Unify Gathering 2020
words & photos: Daniel Hanssen @danthegigman
To any Australian who relishes the heavy-metalcore or hardcore music scenes, last weekend’s Unify Gathering was the most important day on the music calendar. It was an interesting weekend with the weather playing a large role in the happenings over the three main days.
Thursday night’s warm-up was the perfect lead into a weekend bursting with talent with a swath of pop-punk band’s lighting up the stage for the evening. Firstly though, attendees had to fight against the wind to set-up their camping sites but it bred a sense of camaraderie into fellow campers, everyone working together to get their sites ready for a big weekend.
What followed was a night perfectly sculpted line-up for the pop-punk lover with Terra, Bad/Love, Gloom In The Corner, Honest Crooks and Windwaker.
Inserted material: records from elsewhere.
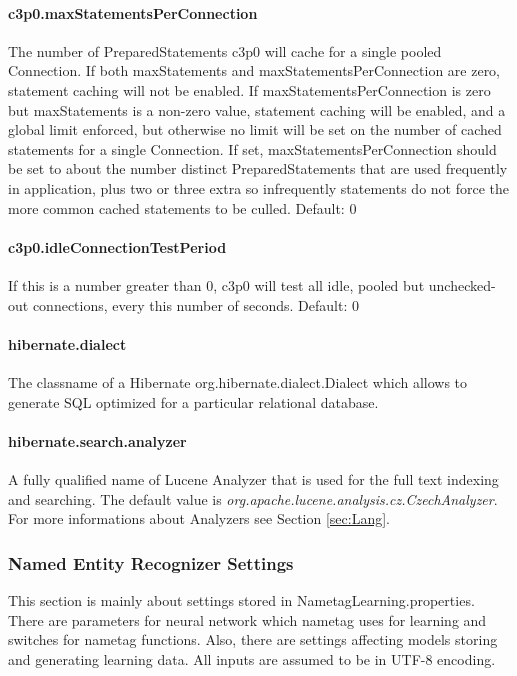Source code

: \paragraph{c3p0.maxStatementsPerConnection}
The number of PreparedStatements c3p0 will ca\-che for a single pooled Connection.
If both maxStatements and maxStatementsPerConnection are zero, statement caching
will not be enabled. If maxStatementsPerConnection is zero but maxStatements is
a non-zero value, statement caching will be enabled, and a global limit enforced,
but otherwise no limit will be set on the number of cached statements for a single
Connection. If set, maxStatementsPerConnection should be set to about the number
distinct PreparedStatements that are used frequently in application, plus
two or three extra so infrequently statements do not force the more common cached
statements to be culled.
Default: 0

\paragraph{c3p0.idleConnectionTestPeriod}
If this is a number greater than 0, c3p0 will test all idle, pooled but unchecked-out
connections, every this number of seconds.
Default: 0

\paragraph{hibernate.dialect}
The classname of a Hibernate org.hibernate.dialect.Dialect which allows to generate
SQL optimized for a particular relational database.

\paragraph{hibernate.search.analyzer}
A fully qualified name of Lucene Analyzer that is used for the full text indexing
and searching. The default value is \emph{org.\-apache.\-lucene.\-analysis.\-cz.\-CzechAnalyzer}.
For more informations about Analyzers see Section \ref{sec:Lang}.

\subsubsection{Named Entity Recognizer Settings}
\label{sssec:NametagSettings}
This section is mainly about settings stored in NametagLearning.properties. There
are parameters for neural network which nametag uses for learning and switches for
nametag functions. Also, there are settings affecting models storing and
generating learning data. All inputs are assumed to be in UTF-8 encoding.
Unfortunately for Gloom In The Corner, there were electrical issues on the stage cutting down on their time to perform to the crowd, but they brought it hard and the crowd reciprocated with crowd-surfers constantly flowing over the barricade to amp up the overall feel in the tent.
Windwaker was the overall highlight for the evening with a full hour set of an energetic crowd excited for what the rest of the weekend would bring.
Friday served up some less than appetising weather, tearing tents and pulling gazebos from the ground in what turned into a psuedo-windstorm. This put a delay on the bands, seeing the day start in the early evening to wait for the weather to stop. This, of course, meant that many of the attendees had to find a way to entertain themselves in the camp making use of the BYO nature of the festival to keep themselves jovial.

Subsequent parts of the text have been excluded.